Find the full problem statement of this Leetcode problem: link

• Given: an array prices
• Goal: Return the maximum profit

Thought Process

Initially, it felt like a simple two-pointer problem: one pointer for tracking minimum price, another for maximum price. Even though this approach seemed promising at first, I will discuss why it fails and walk through a case it does not handle properly.

profit = 0
min_price = 10000
max_price = -1
for price in prices:
    if min_price > price:
        min_price = price
    elif max_price <= price:
        max_price = price
        profit = max(profit, max_price - min_price)

return profit

The above is the code I came up with at first. This idea worked for the examples given in the problem statement, but failed for a lot of cases I overlooked. The profit is calculated only in the elif statement, to make sure a transaction occurs only after a purchase. This code has a serious pitfall: it only accounts for the global maximum and therefore fails to capture possible local maximum profits.

Consider the following example: [3, 3, 5, 0, 0, 3, 1, 4]

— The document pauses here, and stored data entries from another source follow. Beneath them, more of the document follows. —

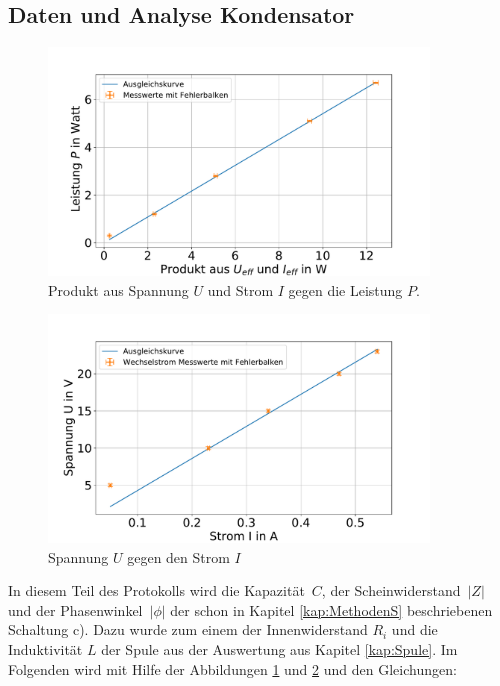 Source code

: \FloatBarrier
\subsection{Daten und Analyse Kondensator}


\begin{figure}
	\centering
	\includegraphics[width=0.9\textwidth]{res/PgegenUIK.pdf}
	\caption{Produkt aus Spannung $U$ und Strom $I$ gegen die Leistung $P$.}
	\label{fig:PgegenUIK}
\end{figure}


\begin{figure}
	\centering
	\includegraphics[width=0.9\textwidth]{res/UgegenIK.pdf}
	\caption{Spannung $U$ gegen den Strom $I$}
	\label{fig:UgegenIK}
\end{figure}


In diesem Teil des Protokolls wird die Kapazität~$C$, der Scheinwiderstand~$|Z|$ und der Phasenwinkel~$|\phi| $ der schon in Kapitel \ref{kap:MethodenS} beschriebenen Schaltung c). 
Dazu wurde zum einem der Innenwiderstand $R_i$ und die Induktivität $L$ der Spule aus der Auswertung aus Kapitel \ref{kap:Spule}.
Im Folgenden wird mit Hilfe der Abbildungen \ref{fig:PgegenUIK} und \ref{fig:UgegenIK}
und den Gleichungen:

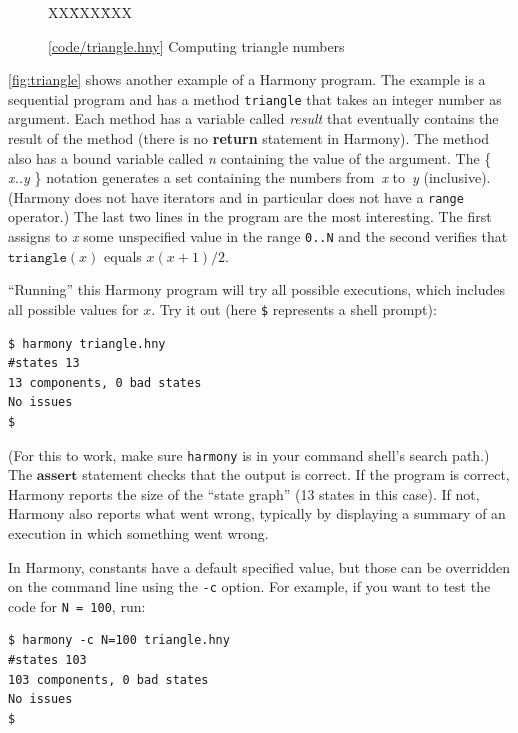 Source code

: \documentclass{report}
\newcommand{\harmonysource}[1]{
\begin{tabbing}
XX\=XXX\=XXX\kill
    
\end{tabbing}
}
\newcommand{\harmonylink}[1]{%
[\href{https://harmony.cs.cornell.edu/#1}{\underline{#1}}]%
}
\newenvironment{code}{
\tcolorbox
}{
\endtcolorbox
}
\begin{document}
\begin{figure}
\begin{code}
\harmonysource{triangle}
\end{code}
\caption{\harmonylink{code/triangle.hny} Computing triangle numbers}
\label{fig:triangle}
\end{figure}

\autoref{fig:triangle} shows another example of a Harmony program.
The example is a sequential program
and has a method \texttt{triangle} that takes
an integer number as argument.  Each method has a variable called
\textit{result} that eventually contains the result of the
method (there is no \textbf{return} statement in Harmony).  The method
also has a bound variable called \textit{n} containing the value of the
argument.  The \{ \textit{x..y} \} notation generates a set containing the numbers
from~\textit{x} to~\textit{y} (inclusive).
(Harmony does not have iterators and in particular does
not have a \texttt{range} operator.)
The last two lines in the program are
the most interesting.
The first assigns to \textit{x} some unspecified value in the range \texttt{0..N}
and the second verifies that $\mathtt{triangle}(x)$ equals $x(x+1)/2$.

``Running'' this Harmony program will try all possible executions, which
includes all possible values for $x$.  Try it out (here \texttt{\$}
represents a shell prompt):

\begin{code}
\begin{verbatim}
$ harmony triangle.hny
#states 13
13 components, 0 bad states
No issues
$
\end{verbatim}
\end{code}

(For this to work, make sure \texttt{harmony} is in your command shell's search path.)
The $\textbf{assert}$ statement checks that the output is
correct.  If the program is correct, Harmony reports the size of the
``state graph'' (13 states in this case).  If not, Harmony also
reports what went wrong, typically by displaying a summary of an execution in
which something went wrong.

In Harmony, constants have a default specified value,
but those can be overridden on the command
line using the \texttt{-c} option.
%
For example, if you want to test the code for \texttt{N = 100}, run:
\begin{code}
\begin{verbatim}
$ harmony -c N=100 triangle.hny
#states 103
103 components, 0 bad states
No issues
$
\end{verbatim}
\end{code}
\end{document}
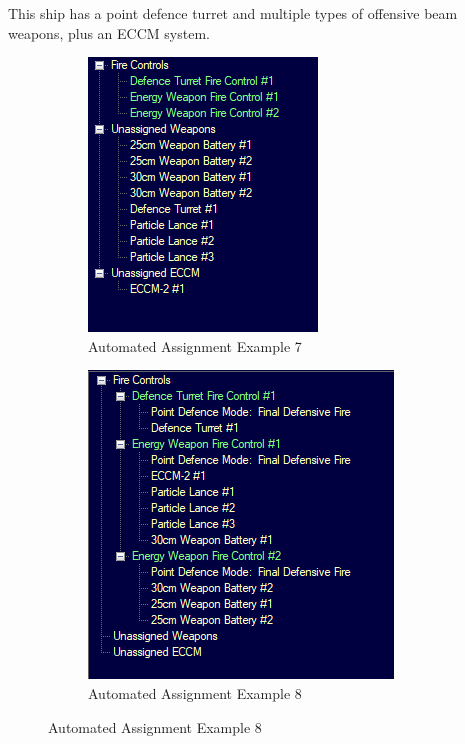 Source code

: \documentclass[../Aurora C# unofficial manual.tex]{subfiles}
\begin{document}
	This ship has a point defence turret and multiple types of offensive beam weapons, plus an ECCM system.
	\begin{figure}[H]
		\centering
		\begin{subfigure}{.5\textwidth}
			\centering
			\includegraphics[width=0.5\linewidth]{images/AutomatedAssignment7}
			\caption[Automated Assignment]{Automated Assignment Example 7}
			\label{fig:automatedassignment7}
		\end{subfigure}%
		\begin{subfigure}{.5\textwidth}
			\centering
			\includegraphics[width=0.5\linewidth]{images/AutomatedAssignment8}
			\caption[Automated Assignment]{Automated Assignment Example 8}
			\label{fig:automatedassignment8}
		\end{subfigure}
	\end{figure}
\end{document}
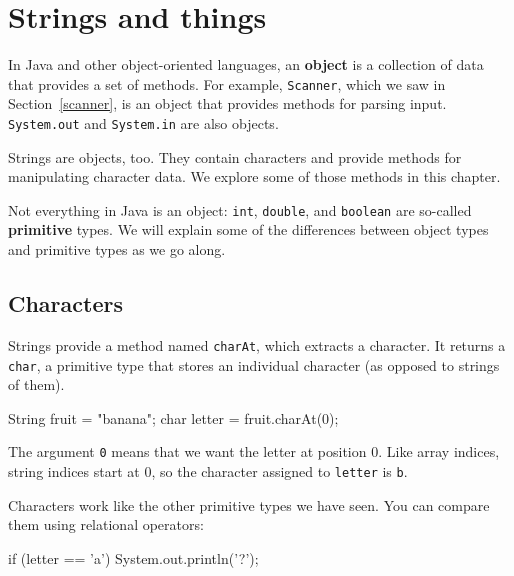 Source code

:\documentclass[12pt]{book}
\theoremstyle{exercise}
\newcommand{\java}[1]{\verb"#1"}
\begin{document}
\chapter{Strings and things}
\label{strings}


In Java and other object-oriented languages, an {\bf object} is a collection of data that provides a set of methods.
For example, \java{Scanner}, which we saw in Section~\ref{scanner}, is an object that provides methods for parsing input.
\java{System.out} and \java{System.in} are also objects.


Strings are objects, too.
They contain characters and provide methods for manipulating character data.
We explore some of those methods in this chapter.


Not everything in Java is an object: \java{int}, \java{double}, and \java{boolean} are so-called {\bf primitive} types.
We will explain some of the differences between object types and primitive types as we go along.


\section{Characters}


Strings provide a method named \java{charAt}, which extracts a character.
It returns a \java{char}, a primitive type that stores an individual character (as opposed to strings of them).

\begin{code}
    String fruit = "banana";
    char letter = fruit.charAt(0);
\end{code}

The argument \java{0} means that we want the letter at position 0.
Like array indices, string indices start at 0, so the character assigned to \java{letter} is \java{b}.


Characters work like the other primitive types we have seen.
You can compare them using relational operators:

\begin{code}
    if (letter == 'a') {
        System.out.println('?');
    }
\end{code}
\end{document}
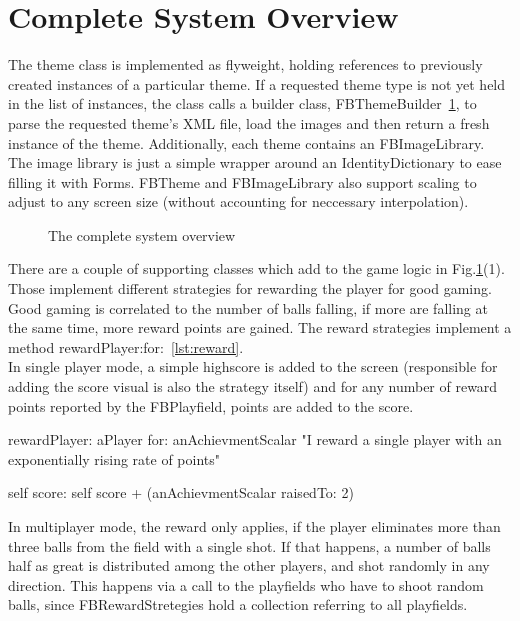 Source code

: \section{Complete System Overview}
%
The theme class is implemented as flyweight, holding references to previously 
created instances of a particular theme. If a requested theme type is not yet 
held in the list of instances, the class calls a builder class, 
FBThemeBuilder~\ref{fig:system}, to parse the requested theme's XML file, 
load the images and then return a fresh instance of the theme. Additionally, 
each theme contains an FBImageLibrary. The image library is just a simple 
wrapper around an IdentityDictionary to ease filling it with Forms. 
FBTheme and FBImageLibrary also support scaling to adjust to any screen 
size (without accounting for neccessary interpolation).
%
\begin{figure}[bt]
  \begin{center}
  \end{center}
  \caption{The complete system overview}
  \label{fig:system}
\end{figure}
%
There are a couple of supporting classes which add to the game logic 
in Fig.\ref{fig:system}(1). Those implement different strategies for 
rewarding the player for good gaming. Good gaming is correlated to the 
number of balls falling, if more are falling at the same time, more 
reward points are gained.
The reward strategies implement a method
rewardPlayer:for:~\ref{lst:reward}.\\
In single player mode, a
simple highscore is added to the screen (responsible for adding the 
score visual is also the strategy itself) and for any number of 
reward points reported by the FBPlayfield, points are added to the 
score. 
%
\begin{listing}[bt]
rewardPlayer: aPlayer for: anAchievmentScalar
    "I reward a single player with an exponentially 
rising rate of points" 
    
    self score:
        self score + (anAchievmentScalar raisedTo: 2)
\end{listing}
%
In multiplayer mode, the reward only applies, if the player eliminates 
more than three balls from the field with a single shot. If that happens, 
a number of balls half as great is distributed among the other players,
and shot randomly in any direction. This happens via a call to 
the playfields who have to shoot random balls, since FBRewardStretegies
hold a collection referring to all playfields.

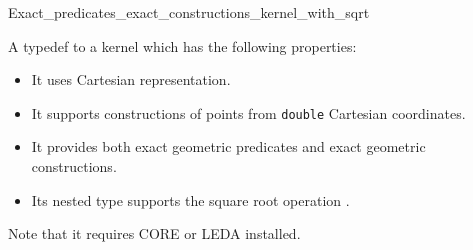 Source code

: \begin{ccRefClass}{Exact_predicates_exact_constructions_kernel_with_sqrt}

\ccDefinition
A typedef to a kernel which has the following properties:

\begin{itemize}
\item It uses Cartesian representation.
\item It supports constructions of points from \texttt{double} Cartesian
      coordinates.
\item It provides both exact geometric predicates and exact geometric
      constructions.
\item Its  nested type supports the square root operation .
\end{itemize}

Note that it requires CORE or LEDA installed.


\ccIsModel
{}

\ccSeeAlso
{} \\
 \\

\end{ccRefClass}
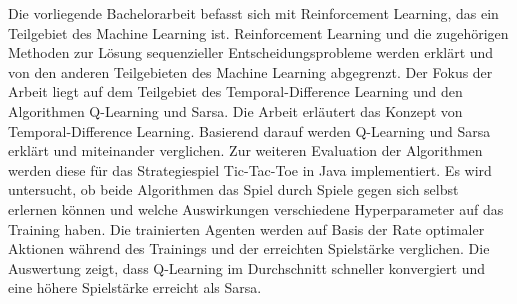 Die vorliegende Bachelorarbeit befasst sich mit Reinforcement Learning, das ein Teilgebiet des Machine Learning ist. 
Reinforcement Learning und die zugehörigen Methoden zur Lösung sequenzieller Entscheidungsprobleme werden erklärt und von den anderen Teilgebieten des Machine Learning abgegrenzt.
Der Fokus der Arbeit liegt auf dem Teilgebiet des Temporal-Difference Learning und den Algorithmen Q-Learning und Sarsa.
Die Arbeit erläutert das Konzept von Temporal-Difference Learning. Basierend darauf werden Q-Learning und Sarsa erklärt und miteinander verglichen.
Zur weiteren Evaluation der Algorithmen werden diese für das Strategiespiel Tic-Tac-Toe in Java implementiert.
Es wird untersucht, ob beide Algorithmen das Spiel durch Spiele gegen sich selbst erlernen können und welche Auswirkungen verschiedene Hyperparameter auf das Training haben.
Die trainierten Agenten werden auf Basis der Rate optimaler Aktionen während des Trainings und der erreichten Spielstärke verglichen.
Die Auswertung zeigt, dass Q-Learning im Durchschnitt schneller konvergiert und eine höhere Spielstärke erreicht als Sarsa.
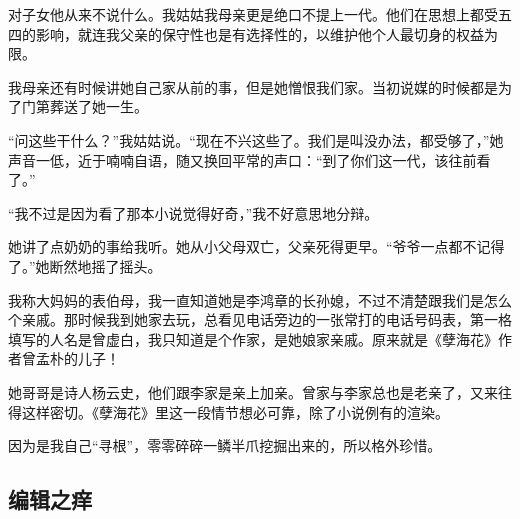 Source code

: \par 对子女他从来不说什么。我姑姑我母亲更是绝口不提上一代。他们在思想上都受五四的影响，就连我父亲的保守性也是有选择性的，以维护他个人最切身的权益为限。
\par 我母亲还有时候讲她自己家从前的事，但是她憎恨我们家。当初说媒的时候都是为了门第葬送了她一生。
\par “问这些干什么？”我姑姑说。“现在不兴这些了。我们是叫没办法，都受够了，”她声音一低，近于喃喃自语，随又换回平常的声口：“到了你们这一代，该往前看了。”
\par “我不过是因为看了那本小说觉得好奇，”我不好意思地分辩。
\par 她讲了点奶奶的事给我听。她从小父母双亡，父亲死得更早。“爷爷一点都不记得了。”她断然地摇了摇头。
\par 我称大妈妈的表伯母，我一直知道她是李鸿章的长孙媳，不过不清楚跟我们是怎么个亲戚。那时候我到她家去玩，总看见电话旁边的一张常打的电话号码表，第一格填写的人名是曾虚白，我只知道是个作家，是她娘家亲戚。原来就是《孽海花》作者曾孟朴的儿子！
\par 她哥哥是诗人杨云史，他们跟李家是亲上加亲。曾家与李家总也是老亲了，又来往得这样密切。《孽海花》里这一段情节想必可靠，除了小说例有的渲染。
\par 因为是我自己“寻根”，零零碎碎一鳞半爪挖掘出来的，所以格外珍惜。
















































\subsection{编辑之痒}


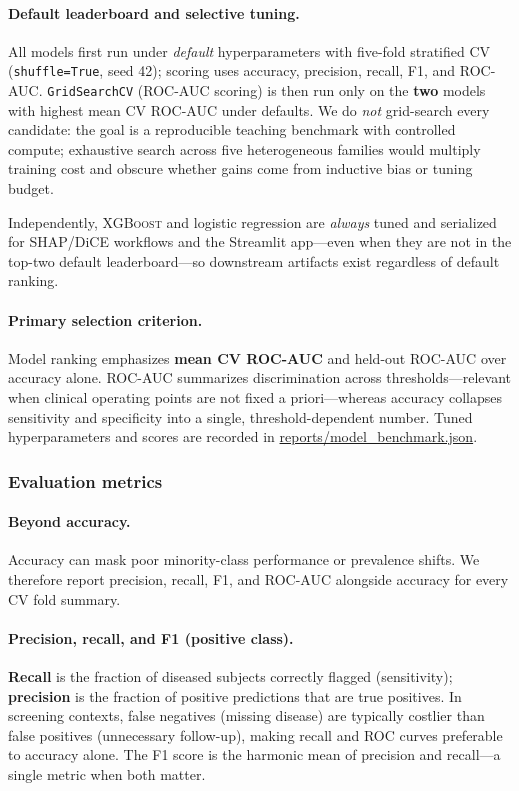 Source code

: \documentclass[11pt,a4paper]{article}
\begin{document}
\paragraph{Default leaderboard and selective tuning.}
All models first run under \emph{default} hyperparameters with five-fold stratified CV (\texttt{shuffle=True}, seed \num{42}); scoring uses accuracy, precision, recall, F1, and ROC-AUC. \texttt{GridSearchCV} (ROC-AUC scoring) is then run only on the \textbf{two} models with highest mean CV ROC-AUC under defaults. We do \emph{not} grid-search every candidate: the goal is a reproducible teaching benchmark with controlled compute; exhaustive search across five heterogeneous families would multiply training cost and obscure whether gains come from inductive bias or tuning budget.

Independently, \textsc{XGBoost} and logistic regression are \emph{always} tuned and serialized for SHAP/DiCE workflows and the Streamlit app—even when they are not in the top-two default leaderboard—so downstream artifacts exist regardless of default ranking.

\paragraph{Primary selection criterion.}
Model ranking emphasizes \textbf{mean CV ROC-AUC} and held-out ROC-AUC over accuracy alone. ROC-AUC summarizes discrimination across thresholds—relevant when clinical operating points are not fixed a priori—whereas accuracy collapses sensitivity and specificity into a single, threshold-dependent number. Tuned hyperparameters and scores are recorded in \url{reports/model_benchmark.json}.

\subsubsection{Evaluation metrics}
\label{sec:eval_metrics}

\paragraph{Beyond accuracy.}
Accuracy can mask poor minority-class performance or prevalence shifts. We therefore report precision, recall, F1, and ROC-AUC alongside accuracy for every CV fold summary.

\paragraph{Precision, recall, and F1 (positive class).}
\textbf{Recall} is the fraction of diseased subjects correctly flagged (sensitivity); \textbf{precision} is the fraction of positive predictions that are true positives. In screening contexts, false negatives (missing disease) are typically costlier than false positives (unnecessary follow-up), making recall and ROC curves preferable to accuracy alone. The F1 score is the harmonic mean of precision and recall—a single metric when both matter.
\end{document}
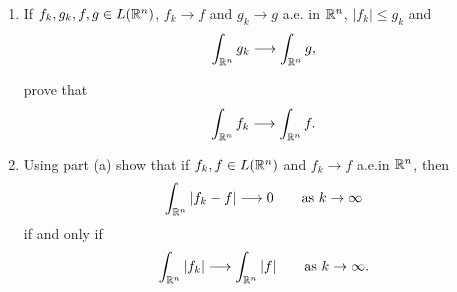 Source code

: \begin{problem}
\begin{enumerate}[label=(\alph*)]
\item If \(f_k,g_k,f,g\in L(\mathbb{R}^n)\), \(f_k\to f\) and \(g_k\to g\) a.e.\@
  in \(\mathbb{R}^n\), \(|f_k|\leq g_k\) and
  \[
    \int_{\mathbb{R}^n}g_k\longrightarrow\int_{\mathbb{R}^n}g,
  \]

  prove that
  \[
    \int_{\mathbb{R}^n} f_k\longrightarrow\int_{\mathbb{R}^n}f.
  \]
\item Using part (a) show that if \(f_k,f\in L(\mathbb{R}^n)\) and \(f_k\to f\)
  a.e.\@ in \(\mathbb{R}^n\), then
  \[
    \int_{\mathbb{R}^n}|f_k-f|\longrightarrow 0\qquad\text{as \(k\to\infty\)}
  \]
  if and only if
  \[
    \int_{\mathbb{R}^n}|f_k|\longrightarrow\int_{\mathbb{R}^n}|f|\qquad\text{as
      \(k\to\infty\)}.
  \]
\end{enumerate}
\end{problem}
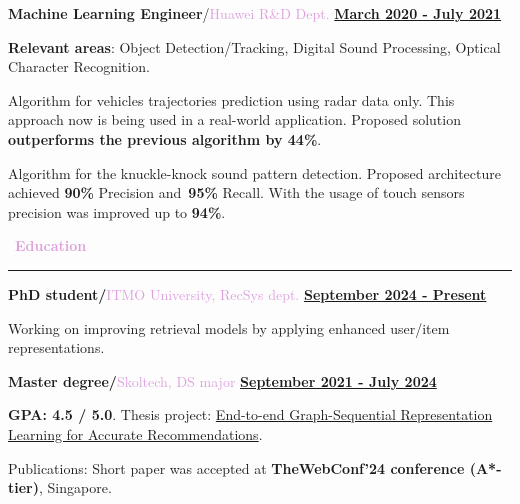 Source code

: \documentclass[10pt,a4paper]{report}
\begin{document}
\textbf{\large{Machine Learning Engineer}}/\textcolor{Plum}{Huawei R\&D Dept.}
\hfill
\textbf {\underline{March 2020 - July 2021}}

\textbf{Relevant areas}: Object Detection/Tracking, Digital Sound Processing, Optical Character Recognition.

{\leftskip=3mm
    \vspace{2mm}
    
    \hspace{3mm} Algorithm for vehicles trajectories prediction using radar data only. This approach now is being used in a real-world application. Proposed solution \textbf{outperforms the previous algorithm by 44\%}. 
    
    \vspace{2mm}
    
    \hspace{3mm} Algorithm for the knuckle-knock sound pattern detection. Proposed architecture achieved \textbf{90\%} Precision and~\textbf{95\%} Recall. With the usage of touch sensors precision was improved up to \textbf{94\%}.

    \vspace{2mm}
}

\par\hbox{
\Large{\textcolor{Plum}{\textbf{Education}}}
}{\kern5pt\hrule\kern5pt}

\textbf{\large{PhD student/}}\textcolor{Plum}{ITMO University, RecSys dept.}
\hfill
\textbf{\underline{September 2024 - Present}}

\vspace{2mm}

\hspace{3mm} Working on improving retrieval models by applying enhanced user/item representations.

\vspace{2mm}

\textbf{\large{Master degree/}}\textcolor{Plum}{Skoltech, DS major}
\hfill
\textbf{\underline{September 2021 - July 2024}}

\vspace{2mm}

\hspace{3mm} \textbf{GPA: 4.5 / 5.0}. Thesis project: \href{https://arxiv.org/abs/2403.00895}{End-to-end Graph-Sequential Representation Learning for Accurate Recommendations}.

\vspace{2mm}

\hspace{3mm} Publications: Short paper was accepted at \textbf{TheWebConf'24 conference (A*-tier)}, Singapore. 
\end{document}
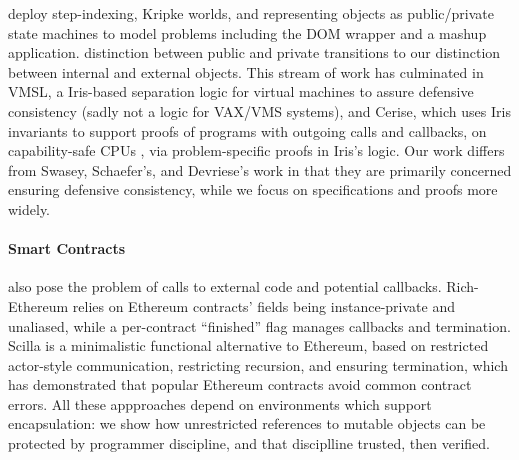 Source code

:  
\citet{dd} deploy
step-indexing, Kripke worlds, and representing objects
as public/private state machines %
to model 
problems including the 
DOM wrapper and a mashup application.
 distinction
between public and private transitions %
 to our
distinction between internal and external objects.
%
%
This stream of work has culminated in VMSL, a Iris-based separation logic for
virtual machines to assure defensive consistency
\cite{vmsl-pldi2023}
(sadly not a logic for VAX/VMS systems),
%
%
and Cerise, which
uses Iris invariants to support proofs of programs
with outgoing calls and callbacks,
on capability-safe CPUs \cite{cerise-jacm2024},
via
problem-specific proofs in Iris's logic.
%
Our work differs from Swasey, Schaefer's, and Devriese's work in that
they are primarily concerned  %
ensuring defensive consistency, 
while we focus on specifications
and proofs more widely.

\paragraph{Smart Contracts} also pose the problem of calls to external code and potential callbacks.
Rich-Ethereum \cite{rich-specs-smart-contracts-oopsla2021}
relies on Ethereum%
contracts' fields being instance-private
and unaliased, while
a per-contract ``finished'' flag
manages callbacks and termination.
Scilla \cite{sergey-scilla-oopsla2019}
is a minimalistic functional alternative to Ethereum,
based on restricted actor-style
communication, restricting recursion, and ensuring termination,
which has demonstrated that popular Ethereum
contracts avoid common contract errors.
%
All these appproaches depend on
environments which support encapsulation:
we show how unrestricted references to mutable objects can be protected
by programmer discipline,
and that disciplline trusted, then verified.


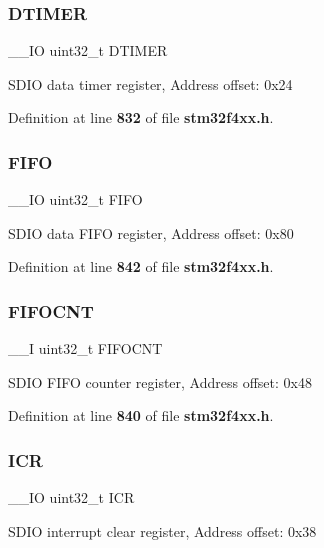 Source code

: \subsubsection{D\+T\+I\+M\+ER}
{\footnotesize\ttfamily \+\_\+\+\_\+\+IO uint32\+\_\+t D\+T\+I\+M\+ER}

S\+D\+IO data timer register, Address offset\+: 0x24 

Definition at line \textbf{ 832} of file \textbf{ stm32f4xx.\+h}.

\mbox{\label{structSDIO__TypeDef_a68bef1da5fd164cf0f884b4209670dc8}} 
\subsubsection{F\+I\+FO}
{\footnotesize\ttfamily \+\_\+\+\_\+\+IO uint32\+\_\+t F\+I\+FO}

S\+D\+IO data F\+I\+FO register, Address offset\+: 0x80 

Definition at line \textbf{ 842} of file \textbf{ stm32f4xx.\+h}.

\mbox{\label{structSDIO__TypeDef_ab27b78e19f487c845437c29812eecca7}} 
\subsubsection{F\+I\+F\+O\+C\+NT}
{\footnotesize\ttfamily \+\_\+\+\_\+I uint32\+\_\+t F\+I\+F\+O\+C\+NT}

S\+D\+IO F\+I\+FO counter register, Address offset\+: 0x48 

Definition at line \textbf{ 840} of file \textbf{ stm32f4xx.\+h}.

\mbox{\label{structSDIO__TypeDef_a0a8c8230846fd8ff154b9fde8dfa0399}} 
\subsubsection{I\+CR}
{\footnotesize\ttfamily \+\_\+\+\_\+\+IO uint32\+\_\+t I\+CR}

S\+D\+IO interrupt clear register, Address offset\+: 0x38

In this case, the local maximum is 5 at the index 2, however, the maximum profit is found at the index 7. This made me realize I needed to shift my perspective from a two-pointer approach to DP for a better solution.

Key Insight

It’s important to remember that we are not looking for a global maximum price. Instead, after locking in a minimum purchase price, we are looking for the local maximum profit we can achieve afterwards. The strategy to track the minimum price so far still stands, however, the best profit should be computed at each point. Even though there’s no explicit DP table, the idea is actually dynamic programming because we store the previous state and update the optimal result at each step based on that state. This results in a space-optimized O(1) solution.

In short, we are:

• memorizing the lowest price as we move through the array,
• using it to calculate the maximum profit locally

Final Solution

class Solution:
    def maxProfit(self, prices: List[int]) -> int:
        profit = 0
        min_price = 10000

        for price in prices:
            if min_price > price:
                min_price = price
                continue
            profit = max(profit, price - min_price)

        return profit

continue has been added under the if statement to ensure a calculation of the profit occurs after a purchase, but it could be omitted as it won’t influence the output. Although it’s labeled as an “Easy” problem, thinking about it in terms of dynamic programming helped me understand DP more intuitively.